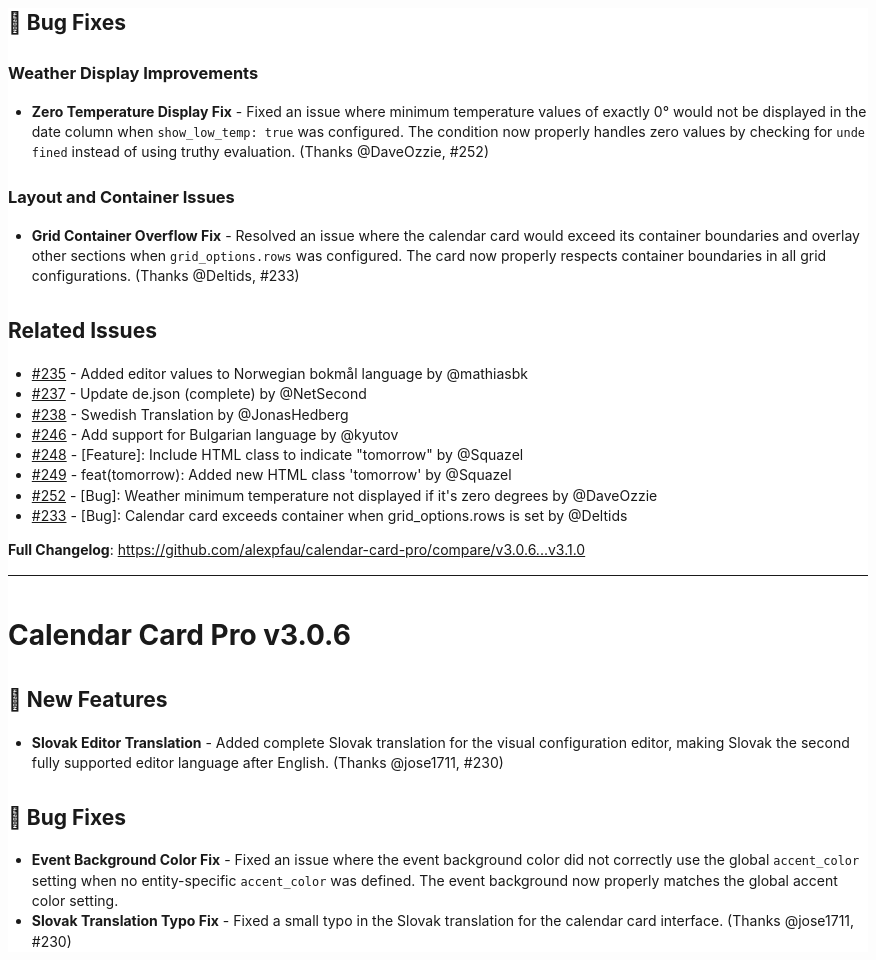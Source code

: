 ## 🐛 Bug Fixes

### Weather Display Improvements

- **Zero Temperature Display Fix** - Fixed an issue where minimum temperature values of exactly 0° would not be displayed in the date column when `show_low_temp: true` was configured. The condition now properly handles zero values by checking for `undefined` instead of using truthy evaluation. (Thanks @DaveOzzie, #252)

### Layout and Container Issues

- **Grid Container Overflow Fix** - Resolved an issue where the calendar card would exceed its container boundaries and overlay other sections when `grid_options.rows` was configured. The card now properly respects container boundaries in all grid configurations. (Thanks @Deltids, #233)

## Related Issues

- [#235](https://github.com/alexpfau/calendar-card-pro/pull/235) - Added editor values to Norwegian bokmål language by @mathiasbk
- [#237](https://github.com/alexpfau/calendar-card-pro/pull/237) - Update de.json (complete) by @NetSecond
- [#238](https://github.com/alexpfau/calendar-card-pro/pull/238) - Swedish Translation by @JonasHedberg
- [#246](https://github.com/alexpfau/calendar-card-pro/pull/246) - Add support for Bulgarian language by @kyutov
- [#248](https://github.com/alexpfau/calendar-card-pro/issues/248) - [Feature]: Include HTML class to indicate "tomorrow" by @Squazel
- [#249](https://github.com/alexpfau/calendar-card-pro/pull/249) - feat(tomorrow): Added new HTML class 'tomorrow' by @Squazel
- [#252](https://github.com/alexpfau/calendar-card-pro/issues/252) - [Bug]: Weather minimum temperature not displayed if it's zero degrees by @DaveOzzie
- [#233](https://github.com/alexpfau/calendar-card-pro/issues/233) - [Bug]: Calendar card exceeds container when grid_options.rows is set by @Deltids

**Full Changelog**: https://github.com/alexpfau/calendar-card-pro/compare/v3.0.6...v3.1.0

---

# Calendar Card Pro v3.0.6

## 🎉 New Features

- **Slovak Editor Translation** - Added complete Slovak translation for the visual configuration editor, making Slovak the second fully supported editor language after English. (Thanks @jose1711, #230)

## 🐛 Bug Fixes

- **Event Background Color Fix** - Fixed an issue where the event background color did not correctly use the global `accent_color` setting when no entity-specific `accent_color` was defined. The event background now properly matches the global accent color setting.
- **Slovak Translation Typo Fix** - Fixed a small typo in the Slovak translation for the calendar card interface. (Thanks @jose1711, #230)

- - - - -

**Your goal:**
Extract, word for word, each line from the top of the data down to and including the line with "language by @mathiasbk"; skip the pictures.

**Exercise response:**
Source code

: ## 🐛 Bug Fixes

### Weather Display Improvements

- **Zero Temperature Display Fix** - Fixed an issue where minimum temperature values of exactly 0° would not be displayed in the date column when `show_low_temp: true` was configured. The condition now properly handles zero values by checking for `undefined` instead of using truthy evaluation. (Thanks @DaveOzzie, #252)

### Layout and Container Issues

- **Grid Container Overflow Fix** - Resolved an issue where the calendar card would exceed its container boundaries and overlay other sections when `grid_options.rows` was configured. The card now properly respects container boundaries in all grid configurations. (Thanks @Deltids, #233)

## Related Issues

- [#235](https://github.com/alexpfau/calendar-card-pro/pull/235) - Added editor values to Norwegian bokmål language by @mathiasbk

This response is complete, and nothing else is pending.